Mean, Median, Mode — Statistics & Math for AI/ML Interviews | Learnixo

The Three Measures

Mean: arithmetic average — sum divided by count
  x̄ = (1/n) × Σxᵢ
  Sensitive to outliers

Median: middle value when sorted
  n odd: middle element
  n even: average of two middle elements
  Robust to outliers

Mode: most frequent value(s)
  Can be multiple (bimodal, multimodal)
  Only meaningful for discrete or categorical data

Example

Dataset: [2, 4, 4, 5, 6, 100]  (hours of sleep, one outlier)
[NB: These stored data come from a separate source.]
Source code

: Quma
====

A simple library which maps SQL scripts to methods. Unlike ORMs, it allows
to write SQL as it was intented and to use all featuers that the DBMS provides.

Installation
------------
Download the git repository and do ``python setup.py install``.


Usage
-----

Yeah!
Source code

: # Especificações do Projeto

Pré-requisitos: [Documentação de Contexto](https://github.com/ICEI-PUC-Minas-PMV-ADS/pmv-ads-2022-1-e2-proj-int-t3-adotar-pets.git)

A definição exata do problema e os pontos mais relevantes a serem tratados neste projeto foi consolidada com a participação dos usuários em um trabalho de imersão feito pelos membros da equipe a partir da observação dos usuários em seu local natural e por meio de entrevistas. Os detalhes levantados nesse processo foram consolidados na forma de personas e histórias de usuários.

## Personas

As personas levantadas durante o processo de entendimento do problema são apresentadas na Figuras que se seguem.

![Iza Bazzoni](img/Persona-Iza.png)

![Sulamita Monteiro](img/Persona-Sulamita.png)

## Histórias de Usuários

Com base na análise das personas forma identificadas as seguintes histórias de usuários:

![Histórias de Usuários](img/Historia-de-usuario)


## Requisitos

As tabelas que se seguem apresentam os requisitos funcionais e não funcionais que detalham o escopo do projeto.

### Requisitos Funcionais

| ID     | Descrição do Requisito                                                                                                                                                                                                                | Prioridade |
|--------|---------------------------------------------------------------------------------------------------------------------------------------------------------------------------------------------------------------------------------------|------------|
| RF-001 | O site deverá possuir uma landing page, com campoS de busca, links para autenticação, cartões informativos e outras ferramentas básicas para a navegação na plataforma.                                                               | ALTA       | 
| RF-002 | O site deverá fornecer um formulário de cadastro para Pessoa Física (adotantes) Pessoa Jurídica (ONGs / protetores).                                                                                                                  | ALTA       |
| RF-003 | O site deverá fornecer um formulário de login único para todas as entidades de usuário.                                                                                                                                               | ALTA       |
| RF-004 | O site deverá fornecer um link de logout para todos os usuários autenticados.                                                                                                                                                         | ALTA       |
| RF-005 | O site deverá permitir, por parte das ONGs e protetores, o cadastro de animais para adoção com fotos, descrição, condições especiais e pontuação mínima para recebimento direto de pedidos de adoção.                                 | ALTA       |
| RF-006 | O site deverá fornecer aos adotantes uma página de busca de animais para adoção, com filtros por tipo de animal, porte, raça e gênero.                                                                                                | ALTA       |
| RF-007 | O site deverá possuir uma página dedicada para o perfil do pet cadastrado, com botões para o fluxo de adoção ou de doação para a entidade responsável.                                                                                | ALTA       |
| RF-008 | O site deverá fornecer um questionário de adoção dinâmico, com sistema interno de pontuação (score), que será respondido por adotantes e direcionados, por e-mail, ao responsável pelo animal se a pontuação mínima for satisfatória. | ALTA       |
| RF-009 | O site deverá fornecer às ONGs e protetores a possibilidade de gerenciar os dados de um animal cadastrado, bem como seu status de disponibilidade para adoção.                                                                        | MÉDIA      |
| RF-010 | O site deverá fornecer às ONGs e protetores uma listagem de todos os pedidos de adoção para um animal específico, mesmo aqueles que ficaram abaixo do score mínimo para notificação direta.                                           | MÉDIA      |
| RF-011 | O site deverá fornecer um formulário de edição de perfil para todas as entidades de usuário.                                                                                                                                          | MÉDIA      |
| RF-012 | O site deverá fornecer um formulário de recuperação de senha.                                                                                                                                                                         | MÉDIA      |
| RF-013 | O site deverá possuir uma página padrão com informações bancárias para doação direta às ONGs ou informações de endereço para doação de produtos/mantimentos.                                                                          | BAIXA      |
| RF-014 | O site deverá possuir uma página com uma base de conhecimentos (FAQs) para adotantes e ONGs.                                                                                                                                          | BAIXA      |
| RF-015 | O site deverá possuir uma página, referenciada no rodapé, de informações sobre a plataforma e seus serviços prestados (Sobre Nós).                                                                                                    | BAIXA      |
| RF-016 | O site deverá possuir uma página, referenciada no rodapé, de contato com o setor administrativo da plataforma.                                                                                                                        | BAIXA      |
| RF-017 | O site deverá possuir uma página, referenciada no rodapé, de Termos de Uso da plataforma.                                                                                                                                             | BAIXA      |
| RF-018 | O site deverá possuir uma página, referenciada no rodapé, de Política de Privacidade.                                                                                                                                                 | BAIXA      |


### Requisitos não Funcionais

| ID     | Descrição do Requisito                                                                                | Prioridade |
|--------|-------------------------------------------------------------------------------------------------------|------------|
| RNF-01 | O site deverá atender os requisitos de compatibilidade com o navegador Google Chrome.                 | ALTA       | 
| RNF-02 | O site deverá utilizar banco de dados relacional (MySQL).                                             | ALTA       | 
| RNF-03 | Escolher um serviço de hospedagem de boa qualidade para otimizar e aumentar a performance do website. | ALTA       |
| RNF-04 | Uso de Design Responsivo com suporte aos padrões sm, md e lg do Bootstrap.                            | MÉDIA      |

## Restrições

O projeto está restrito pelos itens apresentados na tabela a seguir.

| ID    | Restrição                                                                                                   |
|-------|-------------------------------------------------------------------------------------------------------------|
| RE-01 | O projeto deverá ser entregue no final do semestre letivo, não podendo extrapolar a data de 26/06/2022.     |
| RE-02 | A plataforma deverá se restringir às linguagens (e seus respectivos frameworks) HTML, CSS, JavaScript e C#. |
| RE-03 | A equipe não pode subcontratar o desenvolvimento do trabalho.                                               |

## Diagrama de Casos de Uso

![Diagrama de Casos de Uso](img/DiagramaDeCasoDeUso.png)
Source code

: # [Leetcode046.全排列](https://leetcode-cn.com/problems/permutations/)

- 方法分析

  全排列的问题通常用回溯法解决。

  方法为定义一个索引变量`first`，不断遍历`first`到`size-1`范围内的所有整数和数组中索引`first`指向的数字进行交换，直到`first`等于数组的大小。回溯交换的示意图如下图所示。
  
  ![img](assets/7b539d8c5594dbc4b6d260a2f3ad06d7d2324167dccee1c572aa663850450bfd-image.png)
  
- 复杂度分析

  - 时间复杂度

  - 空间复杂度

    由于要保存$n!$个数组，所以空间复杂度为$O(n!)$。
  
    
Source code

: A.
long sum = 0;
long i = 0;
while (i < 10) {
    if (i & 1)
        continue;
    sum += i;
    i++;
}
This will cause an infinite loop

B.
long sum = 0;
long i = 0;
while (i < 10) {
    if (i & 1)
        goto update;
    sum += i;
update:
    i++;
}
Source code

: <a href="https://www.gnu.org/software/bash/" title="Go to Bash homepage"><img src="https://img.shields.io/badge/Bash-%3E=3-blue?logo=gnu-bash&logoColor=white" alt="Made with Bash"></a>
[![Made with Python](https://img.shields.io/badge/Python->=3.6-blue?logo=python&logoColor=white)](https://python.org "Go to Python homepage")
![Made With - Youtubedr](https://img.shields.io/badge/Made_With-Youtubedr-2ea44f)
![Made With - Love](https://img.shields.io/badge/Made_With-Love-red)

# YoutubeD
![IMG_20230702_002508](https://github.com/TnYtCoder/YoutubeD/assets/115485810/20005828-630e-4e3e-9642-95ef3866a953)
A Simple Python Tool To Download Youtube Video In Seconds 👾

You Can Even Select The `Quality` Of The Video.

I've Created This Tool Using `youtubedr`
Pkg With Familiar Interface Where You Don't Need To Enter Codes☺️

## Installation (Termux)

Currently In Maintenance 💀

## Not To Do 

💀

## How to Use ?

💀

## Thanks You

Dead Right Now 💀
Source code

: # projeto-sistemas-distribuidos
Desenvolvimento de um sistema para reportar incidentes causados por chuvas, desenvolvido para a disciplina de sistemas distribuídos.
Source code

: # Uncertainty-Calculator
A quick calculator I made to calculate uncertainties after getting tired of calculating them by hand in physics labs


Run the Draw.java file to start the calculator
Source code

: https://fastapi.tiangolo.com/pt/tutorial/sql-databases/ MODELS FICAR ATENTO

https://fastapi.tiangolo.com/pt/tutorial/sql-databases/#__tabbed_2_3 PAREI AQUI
Mean:   (2 + 4 + 4 + 5 + 6 + 100) / 6 = 121 / 6 ≈ 20.2
        Distorted by the outlier (100)

Median: sorted → [2, 4, 4, 5, 6, 100]
        n=6 (even), middle pair = (4, 5), median = (4+5)/2 = 4.5
        Not affected by the outlier

Mode:   4 (appears twice, all others appear once)

Implementation

Python

import numpy as np
from scipy import stats

data = [2, 4, 4, 5, 6, 100]

mean   = np.mean(data)           # 20.17
median = np.median(data)         # 4.5
mode   = stats.mode(data).mode   # 4

# Pandas (common in data analysis)
import pandas as pd
s = pd.Series(data)
print(s.mean(), s.median(), s.mode()[0])

# For continuous data — mode from histogram peak
from scipy.stats import gaussian_kde
kde = gaussian_kde(data)
xs = np.linspace(min(data), max(data), 1000)
mode_continuous = xs[np.argmax(kde(xs))]

When to Use Each

Use mean when:
  Data is roughly symmetric (no heavy outliers)
  You need a value that accounts for all data points
  Summing makes sense (total revenue / n customers)
  Examples: model loss averaging, batch metrics, A/B test means

Use median when:
  Data has outliers or is skewed
  You want the "typical" value
  Examples: housing prices, income distributions, latency (P50)
  In ML: median imputation for features with outlier values

Use mode when:
  Categorical data
  You want the most common class
  Examples: most common prediction label, most frequent user action
  In ML: mode imputation for categorical missing values

In Machine Learning

Python

# Mean in ML: batch loss averaging
batch_losses = [0.45, 0.52, 0.38, 0.91, 0.44]
mean_loss = np.mean(batch_losses)  # 0.54 — pulled up by 0.91

# Median loss (more robust training signal in noisy settings)
median_loss = np.median(batch_losses)  # 0.45

# Imputation example
import pandas as pd
df = pd.DataFrame({"age": [25, 30, None, 28, 200], "gender": ["M", "F", None, "M", "F"]})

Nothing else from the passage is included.